Saved data entries
•••••

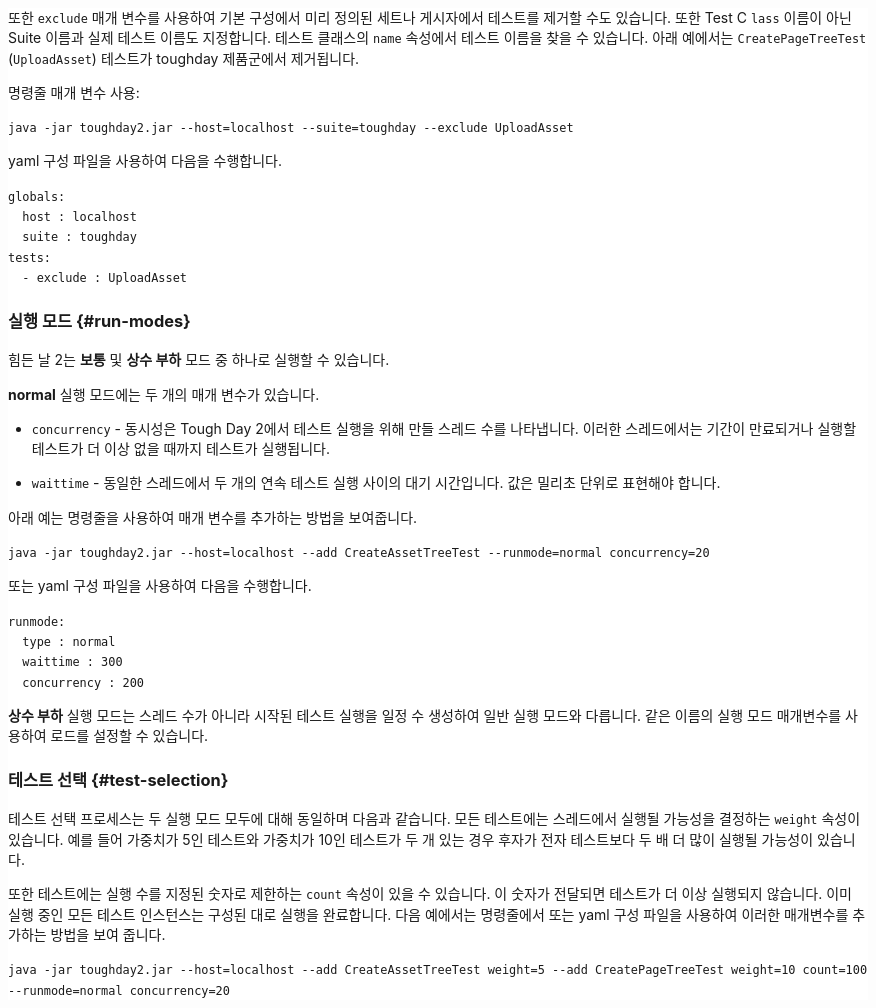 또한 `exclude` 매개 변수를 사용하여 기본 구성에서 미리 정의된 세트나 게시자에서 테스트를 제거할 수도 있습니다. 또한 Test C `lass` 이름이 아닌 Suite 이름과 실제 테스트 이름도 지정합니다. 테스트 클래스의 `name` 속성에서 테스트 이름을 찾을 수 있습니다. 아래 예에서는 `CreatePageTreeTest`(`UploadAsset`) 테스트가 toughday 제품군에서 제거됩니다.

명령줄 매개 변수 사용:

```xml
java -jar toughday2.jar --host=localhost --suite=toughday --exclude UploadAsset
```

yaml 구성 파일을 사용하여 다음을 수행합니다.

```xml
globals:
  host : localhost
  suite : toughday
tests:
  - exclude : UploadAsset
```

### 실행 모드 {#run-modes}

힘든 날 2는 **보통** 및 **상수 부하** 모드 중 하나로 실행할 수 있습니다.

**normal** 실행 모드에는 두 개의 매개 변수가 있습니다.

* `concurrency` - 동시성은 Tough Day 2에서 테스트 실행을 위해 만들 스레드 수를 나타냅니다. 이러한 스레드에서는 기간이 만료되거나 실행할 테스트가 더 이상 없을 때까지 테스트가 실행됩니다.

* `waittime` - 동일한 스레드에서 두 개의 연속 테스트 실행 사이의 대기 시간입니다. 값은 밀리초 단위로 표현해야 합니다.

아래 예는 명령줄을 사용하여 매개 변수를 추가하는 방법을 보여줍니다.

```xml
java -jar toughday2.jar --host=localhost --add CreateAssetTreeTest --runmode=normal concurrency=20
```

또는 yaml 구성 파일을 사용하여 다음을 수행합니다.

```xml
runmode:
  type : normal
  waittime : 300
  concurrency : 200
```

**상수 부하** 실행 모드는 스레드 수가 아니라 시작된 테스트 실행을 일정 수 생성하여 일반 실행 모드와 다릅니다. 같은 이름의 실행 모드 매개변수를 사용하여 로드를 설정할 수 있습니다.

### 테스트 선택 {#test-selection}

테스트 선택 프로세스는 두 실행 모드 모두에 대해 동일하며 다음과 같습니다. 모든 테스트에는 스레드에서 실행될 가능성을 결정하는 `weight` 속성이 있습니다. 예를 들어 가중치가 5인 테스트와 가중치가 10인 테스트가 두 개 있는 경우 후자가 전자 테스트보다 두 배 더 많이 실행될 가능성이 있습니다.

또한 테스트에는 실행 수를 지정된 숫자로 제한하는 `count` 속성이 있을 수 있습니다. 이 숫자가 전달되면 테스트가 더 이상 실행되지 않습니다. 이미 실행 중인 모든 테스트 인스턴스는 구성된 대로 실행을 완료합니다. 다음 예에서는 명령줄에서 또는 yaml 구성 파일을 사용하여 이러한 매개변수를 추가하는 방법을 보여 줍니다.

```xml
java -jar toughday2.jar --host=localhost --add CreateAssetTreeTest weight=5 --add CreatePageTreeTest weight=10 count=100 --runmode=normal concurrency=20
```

•••••

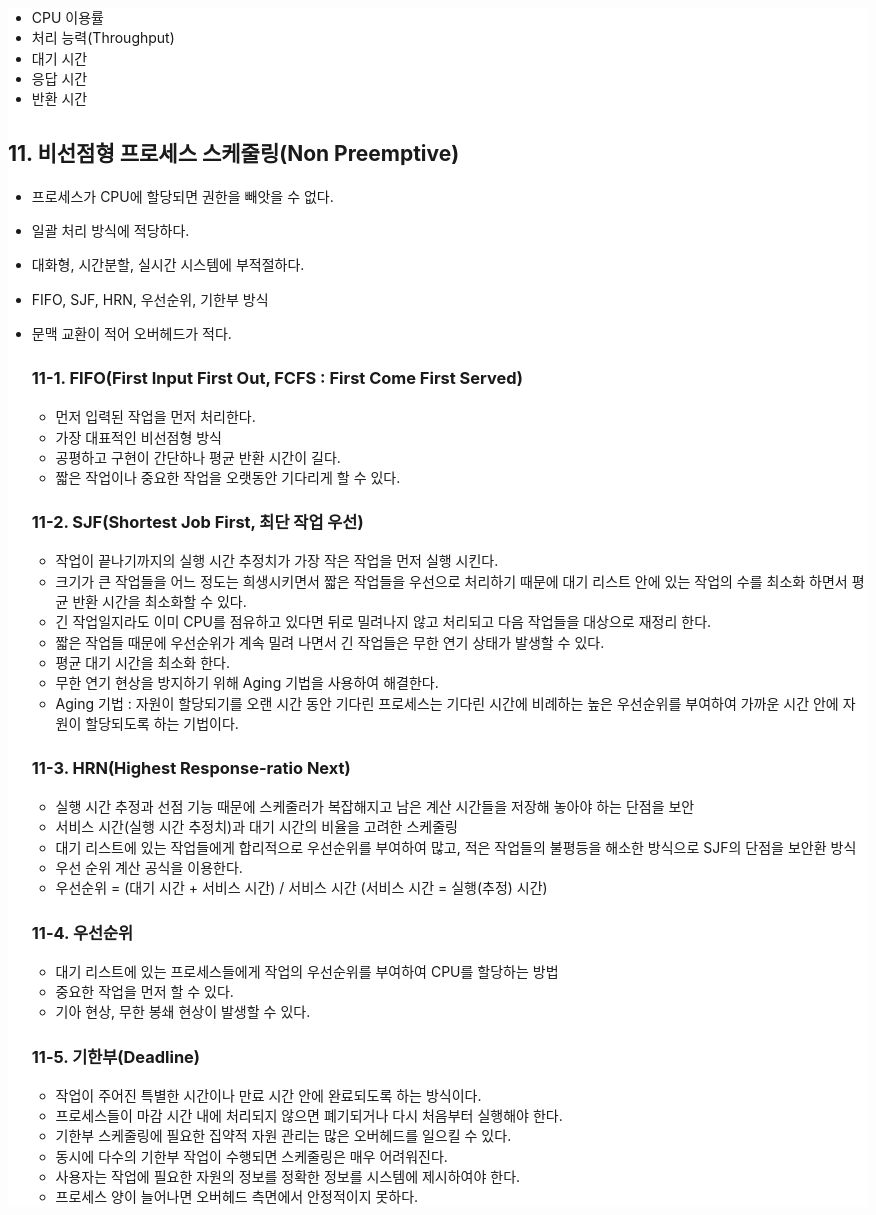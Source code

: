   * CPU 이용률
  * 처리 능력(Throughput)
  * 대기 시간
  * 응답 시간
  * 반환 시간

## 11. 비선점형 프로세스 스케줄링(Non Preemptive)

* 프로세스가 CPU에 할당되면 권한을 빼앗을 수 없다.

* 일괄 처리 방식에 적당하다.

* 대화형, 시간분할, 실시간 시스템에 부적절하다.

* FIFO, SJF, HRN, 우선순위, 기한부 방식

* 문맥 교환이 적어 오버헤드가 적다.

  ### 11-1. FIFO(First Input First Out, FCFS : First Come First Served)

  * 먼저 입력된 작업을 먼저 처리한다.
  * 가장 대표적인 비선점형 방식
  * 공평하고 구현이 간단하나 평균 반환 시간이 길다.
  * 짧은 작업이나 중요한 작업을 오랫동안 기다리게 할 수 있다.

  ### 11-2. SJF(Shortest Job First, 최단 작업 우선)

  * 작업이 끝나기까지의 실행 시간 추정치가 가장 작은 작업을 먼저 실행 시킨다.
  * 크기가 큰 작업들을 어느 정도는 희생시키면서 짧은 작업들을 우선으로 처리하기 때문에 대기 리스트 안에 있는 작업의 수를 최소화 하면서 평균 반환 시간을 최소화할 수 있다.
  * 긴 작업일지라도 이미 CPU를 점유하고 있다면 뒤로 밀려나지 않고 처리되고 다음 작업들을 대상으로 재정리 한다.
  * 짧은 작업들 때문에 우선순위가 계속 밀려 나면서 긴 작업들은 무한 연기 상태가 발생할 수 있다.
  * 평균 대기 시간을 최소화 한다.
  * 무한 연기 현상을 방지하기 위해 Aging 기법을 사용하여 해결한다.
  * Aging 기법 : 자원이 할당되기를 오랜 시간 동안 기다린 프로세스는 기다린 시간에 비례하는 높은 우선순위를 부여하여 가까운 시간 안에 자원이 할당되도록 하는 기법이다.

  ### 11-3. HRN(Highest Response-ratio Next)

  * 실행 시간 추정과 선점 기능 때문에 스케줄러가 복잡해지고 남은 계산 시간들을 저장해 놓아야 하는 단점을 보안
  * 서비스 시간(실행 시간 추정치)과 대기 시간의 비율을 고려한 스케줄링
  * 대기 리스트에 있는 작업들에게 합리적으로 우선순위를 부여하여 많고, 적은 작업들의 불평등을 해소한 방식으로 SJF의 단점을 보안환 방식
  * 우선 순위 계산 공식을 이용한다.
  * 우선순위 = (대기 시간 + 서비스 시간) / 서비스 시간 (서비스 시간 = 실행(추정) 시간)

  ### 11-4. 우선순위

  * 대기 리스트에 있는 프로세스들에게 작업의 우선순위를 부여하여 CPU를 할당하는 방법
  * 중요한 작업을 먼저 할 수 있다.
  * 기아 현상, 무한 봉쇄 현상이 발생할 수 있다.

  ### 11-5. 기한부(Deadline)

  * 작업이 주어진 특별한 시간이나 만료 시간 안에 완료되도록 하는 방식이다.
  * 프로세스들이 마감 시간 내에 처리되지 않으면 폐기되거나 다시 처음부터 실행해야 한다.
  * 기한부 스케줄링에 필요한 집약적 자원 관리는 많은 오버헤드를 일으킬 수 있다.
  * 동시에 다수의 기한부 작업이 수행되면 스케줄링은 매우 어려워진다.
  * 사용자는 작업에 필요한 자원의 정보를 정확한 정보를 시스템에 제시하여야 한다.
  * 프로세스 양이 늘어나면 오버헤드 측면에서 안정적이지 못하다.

•••••

#### Activity:
With pictures excluded, reproduce exactly the lines above from the one containing "toughday 제품군에서 제거됩니다." down to the one containing "때까지 테스트가 실행됩니다.", those two included.

#### Answer space:
 또한 `exclude` 매개 변수를 사용하여 기본 구성에서 미리 정의된 세트나 게시자에서 테스트를 제거할 수도 있습니다. 또한 Test C `lass` 이름이 아닌 Suite 이름과 실제 테스트 이름도 지정합니다. 테스트 클래스의 `name` 속성에서 테스트 이름을 찾을 수 있습니다. 아래 예에서는 `CreatePageTreeTest`(`UploadAsset`) 테스트가 toughday 제품군에서 제거됩니다.

명령줄 매개 변수 사용:

```xml
java -jar toughday2.jar --host=localhost --suite=toughday --exclude UploadAsset
```

yaml 구성 파일을 사용하여 다음을 수행합니다.

```xml
globals:
  host : localhost
  suite : toughday
tests:
  - exclude : UploadAsset
```

### 실행 모드 {#run-modes}

힘든 날 2는 **보통** 및 **상수 부하** 모드 중 하나로 실행할 수 있습니다.

**normal** 실행 모드에는 두 개의 매개 변수가 있습니다.

* `concurrency` - 동시성은 Tough Day 2에서 테스트 실행을 위해 만들 스레드 수를 나타냅니다. 이러한 스레드에서는 기간이 만료되거나 실행할 테스트가 더 이상 없을 때까지 테스트가 실행됩니다.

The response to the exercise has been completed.